Activity :: Copy every entry word for word, but skip the pictures.

Extracted information ::
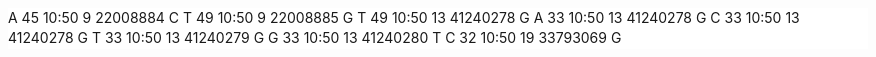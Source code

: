    <td style="text-align:left;"> A </td>
   <td style="text-align:right;"> 45 </td>
   <td style="text-align:left;"> 10:50 </td>
  </tr>
  <tr>
   <td style="text-align:left;"> 9 </td>
   <td style="text-align:right;"> 22008884 </td>
   <td style="text-align:left;"> C </td>
   <td style="text-align:left;"> T </td>
   <td style="text-align:right;"> 49 </td>
   <td style="text-align:left;"> 10:50 </td>
  </tr>
  <tr>
   <td style="text-align:left;"> 9 </td>
   <td style="text-align:right;"> 22008885 </td>
   <td style="text-align:left;"> G </td>
   <td style="text-align:left;"> T </td>
   <td style="text-align:right;"> 49 </td>
   <td style="text-align:left;"> 10:50 </td>
  </tr>
  <tr>
   <td style="text-align:left;"> 13 </td>
   <td style="text-align:right;"> 41240278 </td>
   <td style="text-align:left;"> G </td>
   <td style="text-align:left;"> A </td>
   <td style="text-align:right;"> 33 </td>
   <td style="text-align:left;"> 10:50 </td>
  </tr>
  <tr>
   <td style="text-align:left;"> 13 </td>
   <td style="text-align:right;"> 41240278 </td>
   <td style="text-align:left;"> G </td>
   <td style="text-align:left;"> C </td>
   <td style="text-align:right;"> 33 </td>
   <td style="text-align:left;"> 10:50 </td>
  </tr>
  <tr>
   <td style="text-align:left;"> 13 </td>
   <td style="text-align:right;"> 41240278 </td>
   <td style="text-align:left;"> G </td>
   <td style="text-align:left;"> T </td>
   <td style="text-align:right;"> 33 </td>
   <td style="text-align:left;"> 10:50 </td>
  </tr>
  <tr>
   <td style="text-align:left;"> 13 </td>
   <td style="text-align:right;"> 41240279 </td>
   <td style="text-align:left;"> G </td>
   <td style="text-align:left;"> G </td>
   <td style="text-align:right;"> 33 </td>
   <td style="text-align:left;"> 10:50 </td>
  </tr>
  <tr>
   <td style="text-align:left;"> 13 </td>
   <td style="text-align:right;"> 41240280 </td>
   <td style="text-align:left;"> T </td>
   <td style="text-align:left;"> C </td>
   <td style="text-align:right;"> 32 </td>
   <td style="text-align:left;"> 10:50 </td>
  </tr>
  <tr>
   <td style="text-align:left;"> 19 </td>
   <td style="text-align:right;"> 33793069 </td>
   <td style="text-align:left;"> G </td>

Solution to the problem ::
Source code

:    <td style="text-align:left;"> A </td>
   <td style="text-align:right;"> 45 </td>
   <td style="text-align:left;"> 10:50 </td>
  </tr>
  <tr>
   <td style="text-align:left;"> 9 </td>
   <td style="text-align:right;"> 22008884 </td>
   <td style="text-align:left;"> C </td>
   <td style="text-align:left;"> T </td>
   <td style="text-align:right;"> 49 </td>
   <td style="text-align:left;"> 10:50 </td>
  </tr>
  <tr>
   <td style="text-align:left;"> 9 </td>
   <td style="text-align:right;"> 22008885 </td>
   <td style="text-align:left;"> G </td>
   <td style="text-align:left;"> T </td>
   <td style="text-align:right;"> 49 </td>
   <td style="text-align:left;"> 10:50 </td>
  </tr>
  <tr>
   <td style="text-align:left;"> 13 </td>
   <td style="text-align:right;"> 41240278 </td>
   <td style="text-align:left;"> G </td>
   <td style="text-align:left;"> A </td>
   <td style="text-align:right;"> 33 </td>
   <td style="text-align:left;"> 10:50 </td>
  </tr>
  <tr>
   <td style="text-align:left;"> 13 </td>
   <td style="text-align:right;"> 41240278 </td>
   <td style="text-align:left;"> G </td>
   <td style="text-align:left;"> C </td>
   <td style="text-align:right;"> 33 </td>
   <td style="text-align:left;"> 10:50 </td>
  </tr>
  <tr>
   <td style="text-align:left;"> 13 </td>
   <td style="text-align:right;"> 41240278 </td>
   <td style="text-align:left;"> G </td>
   <td style="text-align:left;"> T </td>
   <td style="text-align:right;"> 33 </td>
   <td style="text-align:left;"> 10:50 </td>
  </tr>
  <tr>
   <td style="text-align:left;"> 13 </td>
   <td style="text-align:right;"> 41240279 </td>
   <td style="text-align:left;"> G </td>
   <td style="text-align:left;"> G </td>
   <td style="text-align:right;"> 33 </td>
   <td style="text-align:left;"> 10:50 </td>
  </tr>
  <tr>
   <td style="text-align:left;"> 13 </td>
   <td style="text-align:right;"> 41240280 </td>
   <td style="text-align:left;"> T </td>
   <td style="text-align:left;"> C </td>
   <td style="text-align:right;"> 32 </td>
   <td style="text-align:left;"> 10:50 </td>
  </tr>
  <tr>
   <td style="text-align:left;"> 19 </td>
   <td style="text-align:right;"> 33793069 </td>
   <td style="text-align:left;"> G </td>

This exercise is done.